Abstract: Aims： Under the background of global climate change, frequent extreme precipitation events will affect the soil nitrogen transformation process in the semi-arid steppe. However, how the key processes of soil nitrogen transformation respond to precipitation change and the sensitivity of total nitrogen mineralization rate to different precipitation levels remains unclear. Methods： In this study, the gross nitrogen mineralization rate (GNM), and gross nitrification rate (GN) of soil were measured by the 15N pool dilution method based on meadow steppe, typical steppe, and desert steppe of the Global Change Network test platform of northern China Steppe. And related biological (microbial biomass carbon, microbial biomass nitrogen, background biomass (BGB)), and abiotic (soil temperature (ST), soil water content (SWC)) soil substrate (soil ammonium nitrogen (NH4+-N), nitrate nitrogen (NO3--N, soluble organic carbon, soluble organic nitrogen) indexes. Important findings：The results showed that there were significant differences in GNM among different steppe types. The highest GNM was in meadow steppe (3.284 ± 0.613mg·kg-1·d-1), followed with typical steppe (1.370 ± 0.167 mg·kg-1·d-1) and desert steppe (0.724 ± 0.216 mg·kg-1·d-1). However, A 50% decrease in rainfall had no significant effect on GNM and GN of the three grasslands. The sensitivity of GNM and GN to precipitation reduction in typical steppe and desert steppe soil were significantly higher than that of precipitation increase, while the sensitivity of GNM and GN in meadow steppe soil was not significantly different between precipitation increase and decrease.

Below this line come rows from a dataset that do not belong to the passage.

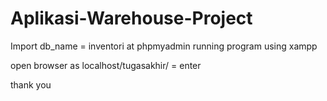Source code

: # Aplikasi-Warehouse-Project

Import db_name = inventori at phpmyadmin 
running program using xampp 

open browser as localhost/tugasakhir/ = enter

thank you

Structural equation model (SEM) analysis revealed that soil moisture was the main factor affecting soil GNM. These results indicate that short-term extreme precipitation has no significant effect on GNM and GN of three important grasslands in northern China, but changes their sensitivity to precipitation change. How the increase of extreme precipitation events will affect the soil nitrogen conversion process in terrestrial ecosystems in the future needs to be systematically studied on long-term scales and large spatial patterns.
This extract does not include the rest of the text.